He gives me the look that precedes when he’s about to reach inside my head. “But you have qualms.”

“Yes.”

“Why?”

“Because Eli’s family is way different from Blake’s grandma.”

“How so?”

“Like…philosophically, I guess. Their world is a lot more complicated. They’re both way educated. With Blake’s grandma, there’s God and heaven and hell and that’s it. Eli’s parents—I doubt they believe they’ll ever see Eli again the way Blake’s grandma has faith she’s going to see Blake again. They’re definitely not churchgoers. Also, Eli has a twin. Adair. She blames me.”

“Mmmm.”

“I’m not as sure where Eli’s parents stand on the blaming-me thing.”

“I assume, if they held you responsible, they wouldn’t be amenable to the idea and that would be that.”

“I guess. Another thing is that I’ve gotten really close with Jesmyn, Eli’s girlfriend. Ex-girlfriend. Widow-girlfriend. Whatever you call what she is.”

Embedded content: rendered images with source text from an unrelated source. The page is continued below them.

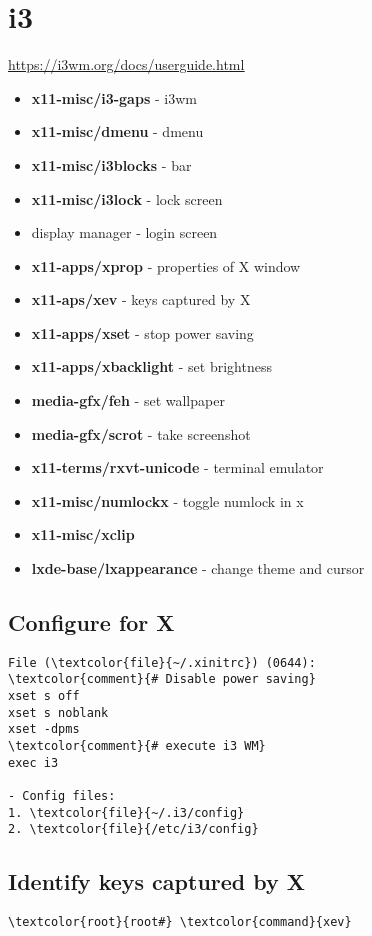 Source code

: \documentclass[10pt, a4paper, onecolumn, openany]{book}         %
\begin{document}
\section{i3}
\underline{\url{https://i3wm.org/docs/userguide.html}}\newline
\begin{itemize}
    \item \textbf{x11-misc/i3-gaps}     - i3wm
    \item \textbf{x11-misc/dmenu}       - dmenu
    \item \textbf{x11-misc/i3blocks}    - bar
    \item \textbf{x11-misc/i3lock}      - lock screen
    \item display manager - login screen
    \item \textbf{x11-apps/xprop}       - properties of X window
    \item \textbf{x11-aps/xev}          - keys captured by X
    \item \textbf{x11-apps/xset}        - stop power saving
    \item \textbf{x11-apps/xbacklight}  - set brightness
    \item \textbf{media-gfx/feh}        - set wallpaper
    \item \textbf{media-gfx/scrot}      - take screenshot
    \item \textbf{x11-terms/rxvt-unicode} - terminal emulator
    \item \textbf{x11-misc/numlockx} - toggle numlock in x
    \item \textbf{x11-misc/xclip}
    \item \textbf{lxde-base/lxappearance} - change theme and cursor
\end{itemize}
\subsection{Configure for X}
\begin{Verbatim}[commandchars=\\\{\}]
File (\textcolor{file}{~/.xinitrc}) (0644):
\textcolor{comment}{# Disable power saving}
xset s off
xset s noblank
xset -dpms
\textcolor{comment}{# execute i3 WM}
exec i3

- Config files:
1. \textcolor{file}{~/.i3/config}
2. \textcolor{file}{/etc/i3/config}
\end{Verbatim}

\subsection{Identify keys captured by X}
\begin{Verbatim}[commandchars=\\\{\}]
    \textcolor{root}{root#} \textcolor{command}{xev}
\end{Verbatim}
\end{document}

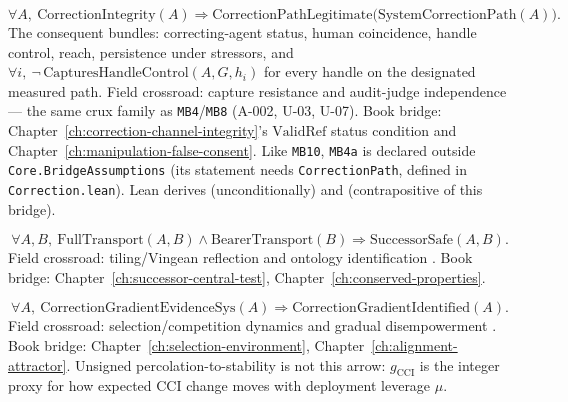 \begin{assumption}
\label{appi:ass:mb4a}
\begin{equation}
\label{appi:eq:mb4a}
\forall A,\ \mathrm{CorrectionIntegrity}(A)\Rightarrow \mathrm{CorrectionPathLegitimate}\bigl(\mathrm{SystemCorrectionPath}(A)\bigr).
\end{equation}
The consequent bundles: correcting-agent status, human coincidence, handle control, reach, persistence under stressors, and \(\forall i,\ \neg\,\mathrm{CapturesHandleControl}(A, G, h_i)\) for every handle on the designated measured path.
Field crossroad: capture resistance and audit-judge independence — the same crux family as \texttt{MB4}/\texttt{MB8} (A-002, U-03, U-07).
Book bridge: Chapter~\ref{ch:correction-channel-integrity}'s \(\mathrm{ValidRef}\) status condition and Chapter~\ref{ch:manipulation-false-consent}.
Like \texttt{MB10}, \texttt{MB4a} is declared outside \texttt{Core.BridgeAssumptions} (its statement needs \texttt{CorrectionPath}, defined in \texttt{Correction.lean}).
Lean derives  (unconditionally) and  (contrapositive of this bridge).
\end{assumption}

\begin{assumption}
\label{appi:ass:mb5}
\begin{equation}
\label{appi:eq:mb5}
\forall A,B,\ \mathrm{FullTransport}(A,B)\wedge \mathrm{BearerTransport}(B)\Rightarrow \mathrm{SuccessorSafe}(A,B).
\end{equation}
Field crossroad: tiling/Vingean reflection and ontology identification \autocite{yudkowsky2013tiling,deblanc2011ontological}.
Book bridge: Chapter~\ref{ch:successor-central-test}, Chapter~\ref{ch:conserved-properties}.
\end{assumption}

\begin{assumption}
\label{appi:ass:mb6a}
\begin{equation}
\label{appi:eq:mb6a}
\forall A,\ \mathrm{CorrectionGradientEvidenceSys}(A)\Rightarrow \mathrm{CorrectionGradientIdentified}(A).
\end{equation}
Field crossroad: selection/competition dynamics and gradual disempowerment \autocite{kulveit2025gradualdisempowerment,christiano2019failure,critch2020ai}.
Book bridge: Chapter~\ref{ch:selection-environment}, Chapter~\ref{ch:alignment-attractor}.
Unsigned percolation-to-stability is not this arrow: \(g_{\mathrm{CCI}}\) is the integer proxy for how expected CCI change moves with deployment leverage \(\mu\).
\end{assumption}

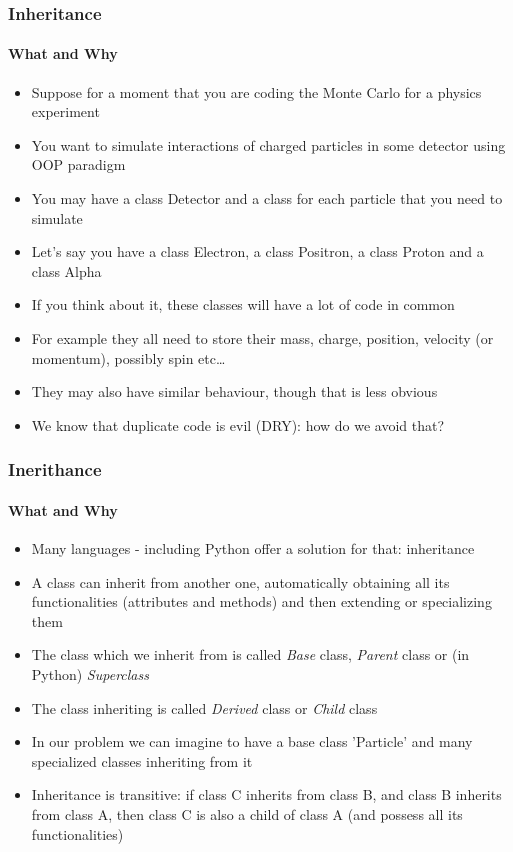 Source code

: \documentclass[9pt]{beamer}
\begin{document}
\begin{frame}
  \frametitle{Inheritance}
  \framesubtitle{What and Why}

  \begin{itemize}
    \small
    \item Suppose for a moment that you are coding the Monte Carlo for a physics experiment
    \medskip
    \item You want to simulate interactions of charged particles in some detector using OOP paradigm
    \medskip
    \item You may have a class Detector and a class for each particle that you need to simulate
    \medskip
    \item Let's say you have a class Electron, a class Positron, a class Proton and a class Alpha
    \medskip
    \item If you think about it, these classes will have a lot of code in common
    \medskip
    \item For example they all need to store their mass, charge, position, velocity (or momentum), possibly spin etc\dots
    \medskip
    \item They may also have similar behaviour, though that is less obvious
    \medskip
    \item We know that duplicate code is evil (DRY): how do we avoid that?
  \end{itemize}

\end{frame}


\begin{frame}
  \frametitle{Inerithance}
  \framesubtitle{What and Why}

  \begin{itemize}
    \small
    \item Many languages - including Python offer a solution for that: \alert{inheritance}
    \medskip
    \item A class can inherit from another one, automatically obtaining all its functionalities (attributes and methods) and then extending or specializing them
    \medskip
    \item The class which we inherit from is called \emph{Base} class, \emph{Parent} class or (in Python) \emph{Superclass}
    \medskip
    \item The class inheriting is called \emph{Derived} class or \emph{Child} class
    \medskip
    \item In our problem we can imagine to have a base class 'Particle' and many specialized classes inheriting from it
    \medskip
    \item Inheritance is transitive: if class C inherits from class B, and class B inherits from class A, then class C is also a child of class A (and possess all its functionalities)
  \end{itemize}

\end{frame}
\end{document}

“And that worries you because?”

“I don’t want to look like I’m trying to take anything from Eli. I’m not. There are already rumors at school. I suspect Adair started them.”

“This is the same Jesmyn who would have rightly taken me to task for my unfortunate sexist joke last visit?”

“Exactly. Nice remembering.”

Dr. Mendez makes a triangle with his fingers in front of his mouth. “From the little you’ve told me of her, she wouldn’t acquiesce in the giving or taking of her.”

“Oh, definitely not.”

“So whatever you or Eli’s parents think about your relationship with her is irrelevant. She would never allow herself to be in a relationship that she didn’t want. Fair to say?”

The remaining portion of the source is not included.